PROBLEM DESCRIPTION >> Which lines in the data below contain the string "wxfrom"? Show each one.

================================

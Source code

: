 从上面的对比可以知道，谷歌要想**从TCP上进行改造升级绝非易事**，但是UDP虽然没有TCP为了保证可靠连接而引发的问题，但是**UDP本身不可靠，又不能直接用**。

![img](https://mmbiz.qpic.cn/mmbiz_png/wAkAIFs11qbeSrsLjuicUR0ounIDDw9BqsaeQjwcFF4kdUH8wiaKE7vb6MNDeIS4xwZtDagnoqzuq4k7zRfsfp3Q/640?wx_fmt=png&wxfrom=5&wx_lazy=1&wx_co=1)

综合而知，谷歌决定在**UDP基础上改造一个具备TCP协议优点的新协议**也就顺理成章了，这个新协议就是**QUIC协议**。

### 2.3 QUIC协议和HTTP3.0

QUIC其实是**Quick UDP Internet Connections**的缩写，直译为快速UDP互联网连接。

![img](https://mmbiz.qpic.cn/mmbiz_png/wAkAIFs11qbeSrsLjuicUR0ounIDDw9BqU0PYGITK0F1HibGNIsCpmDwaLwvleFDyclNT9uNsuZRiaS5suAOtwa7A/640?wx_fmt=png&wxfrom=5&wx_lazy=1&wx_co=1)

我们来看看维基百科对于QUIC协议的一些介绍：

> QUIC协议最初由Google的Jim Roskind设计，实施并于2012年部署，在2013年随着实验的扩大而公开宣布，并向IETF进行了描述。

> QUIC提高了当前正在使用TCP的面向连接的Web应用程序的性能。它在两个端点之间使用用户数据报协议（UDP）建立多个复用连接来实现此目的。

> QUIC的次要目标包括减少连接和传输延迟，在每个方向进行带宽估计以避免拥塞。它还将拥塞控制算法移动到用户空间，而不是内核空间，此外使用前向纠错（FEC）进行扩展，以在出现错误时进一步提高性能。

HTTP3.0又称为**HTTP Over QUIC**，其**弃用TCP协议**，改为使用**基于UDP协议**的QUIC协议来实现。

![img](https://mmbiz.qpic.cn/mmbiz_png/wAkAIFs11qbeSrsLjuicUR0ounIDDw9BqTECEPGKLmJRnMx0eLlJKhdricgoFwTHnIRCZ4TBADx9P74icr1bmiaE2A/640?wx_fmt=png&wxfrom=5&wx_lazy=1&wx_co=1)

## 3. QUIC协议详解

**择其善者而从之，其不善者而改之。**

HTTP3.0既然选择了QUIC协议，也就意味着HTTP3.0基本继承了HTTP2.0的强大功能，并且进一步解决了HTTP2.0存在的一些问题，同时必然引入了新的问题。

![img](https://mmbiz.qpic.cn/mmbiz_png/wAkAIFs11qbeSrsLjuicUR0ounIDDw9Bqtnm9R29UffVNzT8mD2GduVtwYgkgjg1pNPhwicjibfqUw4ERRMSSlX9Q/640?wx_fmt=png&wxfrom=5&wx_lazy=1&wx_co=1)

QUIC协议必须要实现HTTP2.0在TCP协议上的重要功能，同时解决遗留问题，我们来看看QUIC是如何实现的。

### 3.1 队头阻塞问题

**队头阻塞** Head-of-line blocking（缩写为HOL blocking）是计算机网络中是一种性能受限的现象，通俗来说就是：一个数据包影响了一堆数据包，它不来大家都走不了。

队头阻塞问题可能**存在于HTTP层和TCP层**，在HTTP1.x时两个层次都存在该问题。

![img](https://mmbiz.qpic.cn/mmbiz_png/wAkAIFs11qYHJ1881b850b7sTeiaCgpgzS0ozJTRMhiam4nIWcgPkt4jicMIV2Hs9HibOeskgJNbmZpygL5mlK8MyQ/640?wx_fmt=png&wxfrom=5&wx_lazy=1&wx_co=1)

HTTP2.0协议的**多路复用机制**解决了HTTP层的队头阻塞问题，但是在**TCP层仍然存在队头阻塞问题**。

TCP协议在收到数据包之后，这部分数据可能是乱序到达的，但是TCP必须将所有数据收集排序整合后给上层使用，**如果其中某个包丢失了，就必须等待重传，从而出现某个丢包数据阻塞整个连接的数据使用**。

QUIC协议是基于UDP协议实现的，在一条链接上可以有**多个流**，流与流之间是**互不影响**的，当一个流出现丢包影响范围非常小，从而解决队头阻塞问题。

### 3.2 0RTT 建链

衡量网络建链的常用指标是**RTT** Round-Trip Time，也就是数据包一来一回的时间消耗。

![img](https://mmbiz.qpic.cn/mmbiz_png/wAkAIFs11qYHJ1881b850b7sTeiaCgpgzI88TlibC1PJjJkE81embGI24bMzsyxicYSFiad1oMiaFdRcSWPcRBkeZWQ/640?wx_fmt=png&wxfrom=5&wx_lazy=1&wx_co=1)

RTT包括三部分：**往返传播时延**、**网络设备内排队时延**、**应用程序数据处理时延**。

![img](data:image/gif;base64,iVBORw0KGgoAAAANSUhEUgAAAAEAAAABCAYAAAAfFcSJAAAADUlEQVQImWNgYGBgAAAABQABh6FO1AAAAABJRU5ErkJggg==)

================================

ANSWER BOX >>
![img](https://mmbiz.qpic.cn/mmbiz_png/wAkAIFs11qbeSrsLjuicUR0ounIDDw9BqsaeQjwcFF4kdUH8wiaKE7vb6MNDeIS4xwZtDagnoqzuq4k7zRfsfp3Q/640?wx_fmt=png&wxfrom=5&wx_lazy=1&wx_co=1)
![img](https://mmbiz.qpic.cn/mmbiz_png/wAkAIFs11qbeSrsLjuicUR0ounIDDw9BqU0PYGITK0F1HibGNIsCpmDwaLwvleFDyclNT9uNsuZRiaS5suAOtwa7A/640?wx_fmt=png&wxfrom=5&wx_lazy=1&wx_co=1)
![img](https://mmbiz.qpic.cn/mmbiz_png/wAkAIFs11qbeSrsLjuicUR0ounIDDw9BqTECEPGKLmJRnMx0eLlJKhdricgoFwTHnIRCZ4TBADx9P74icr1bmiaE2A/640?wx_fmt=png&wxfrom=5&wx_lazy=1&wx_co=1)
![img](https://mmbiz.qpic.cn/mmbiz_png/wAkAIFs11qbeSrsLjuicUR0ounIDDw9Bqtnm9R29UffVNzT8mD2GduVtwYgkgjg1pNPhwicjibfqUw4ERRMSSlX9Q/640?wx_fmt=png&wxfrom=5&wx_lazy=1&wx_co=1)
![img](https://mmbiz.qpic.cn/mmbiz_png/wAkAIFs11qYHJ1881b850b7sTeiaCgpgzS0ozJTRMhiam4nIWcgPkt4jicMIV2Hs9HibOeskgJNbmZpygL5mlK8MyQ/640?wx_fmt=png&wxfrom=5&wx_lazy=1&wx_co=1)
![img](https://mmbiz.qpic.cn/mmbiz_png/wAkAIFs11qYHJ1881b850b7sTeiaCgpgzI88TlibC1PJjJkE81embGI24bMzsyxicYSFiad1oMiaFdRcSWPcRBkeZWQ/640?wx_fmt=png&wxfrom=5&wx_lazy=1&wx_co=1)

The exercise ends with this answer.